Alla fine l’arrocco per il bis di Ursula Von der Leyen ha tenuto, seppur con il soccorso dei Verdi.

Non sono mancati i franchi tiratori nella maggioranza, che si sono assestati tra i 40 e i 50. La destra europea - ECR, Patrioti e partiti sciolti - ha scelto di votare compatta contra la rielezione della Presidente. Un programma troppo sbilanciato verso socialisti e soprattutto troppo condizionato dalla transizione ecologica quello tratteggiato oggi dalla Presidente in pectore. Un discorso abbastanza incolore, vago, con ammiccamenti a tutti i partiti.

In bilico fino alla fine il voto di Fratelli d’Italia che però decide di andare a sedersi all’opposizione per ripicca verso la chiusura dei tre partiti di maggioranza, che avevano escluso Meloni dalle trattative sui top jobs europei in un primo momento, sia per l’apertura verso i Verdi considerati troppo a sinistra dai conservatori italiani.

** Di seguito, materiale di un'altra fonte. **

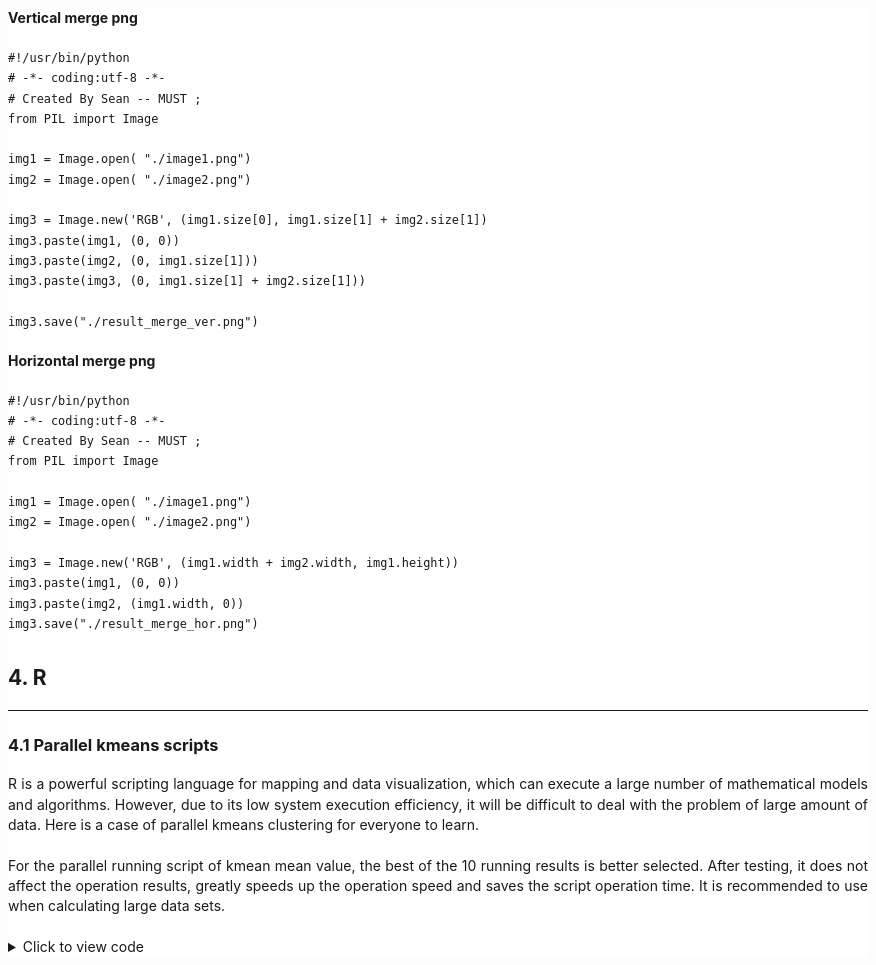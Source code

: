 #### Vertical merge png

```
#!/usr/bin/python
# -*- coding:utf-8 -*-
# Created By Sean -- MUST ;
from PIL import Image

img1 = Image.open( "./image1.png")
img2 = Image.open( "./image2.png")

img3 = Image.new('RGB', (img1.size[0], img1.size[1] + img2.size[1])
img3.paste(img1, (0, 0))
img3.paste(img2, (0, img1.size[1]))
img3.paste(img3, (0, img1.size[1] + img2.size[1]))

img3.save("./result_merge_ver.png")
```

#### Horizontal merge png

```
#!/usr/bin/python
# -*- coding:utf-8 -*-
# Created By Sean -- MUST ;
from PIL import Image

img1 = Image.open( "./image1.png")
img2 = Image.open( "./image2.png")

img3 = Image.new('RGB', (img1.width + img2.width, img1.height))
img3.paste(img1, (0, 0))
img3.paste(img2, (img1.width, 0))
img3.save("./result_merge_hor.png")
```


## 4. R
---

### 4.1 Parallel kmeans scripts 
<div style="text-align: justify">R is a powerful scripting language for mapping and data visualization, which can execute a large number of mathematical models and algorithms. However, due to its low system execution efficiency, it will be difficult to deal with the problem of large amount of data. Here is a case of parallel kmeans clustering for everyone to learn. </div>
<div style="text-align: justify"> <br> </div>
<div style="text-align: justify">For the parallel running script of kmean mean value, the best of the 10 running results is better selected. After testing, it does not affect the operation results, greatly speeds up the operation speed and saves the script operation time. It is recommended to use when calculating large data sets.  </div>
<div style="text-align: justify"> <br> </div>
<details><summary> Click to view code </summary></details>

Sul piano puramente politico c’è una logica ed una coerenza, a livello di interessi di governo meno. Il programma e il metodo di Von der Leyen sono sbagliati dalla prospettiva di Fratelli d’Italia perché sbilanciati a sinistra ed escludenti nei confronti dei Conservatori.

Motivare il no è dunque semplice. Tuttavia, Fratelli d’Italia non è solo uno dei partiti conservatori europei ma anche il più grande partito italiano, prima formazione della coalizione di governo.

È una scelta saggia restare fuori dai giochi europei e mettersi all’opposizione? È lecito dubitare.

L’Italia è la terza economia dell’eurozona, ha un rapporto debito pubblico/pil quasi al 140%, è sotto procedura d’infrazione, deve completare il PNRR. I voti di fratelli d’Italia sono stati corteggiati per un anno e mezzo da Von der Leyen che ha teso più mani a Meloni dall’inizio del governo in poi. Gli eurodeputati di Fratelli d’Italia votano contro il bis preferendo di rinchiudersi nell’angolo della destra radicale, oramai presidiato da Salvini, ed escludersi dai processi di influenza sulla maggioranza e sulla commissione. Una influenza magari flebile, ma non azzerata come in questo caso. Meloni ha scelto di votare da capo partito, nel breve periodo probabilmente i consensi le daranno ragione, ed ha, con buone probabilità, ottenuto poco nelle trattative per il commissario italiano con Von der Leyen. Tuttavia, l’impressione è che il governo esca indebolito nelle dinamiche di potere nonostante abbia vinto le elezioni europee.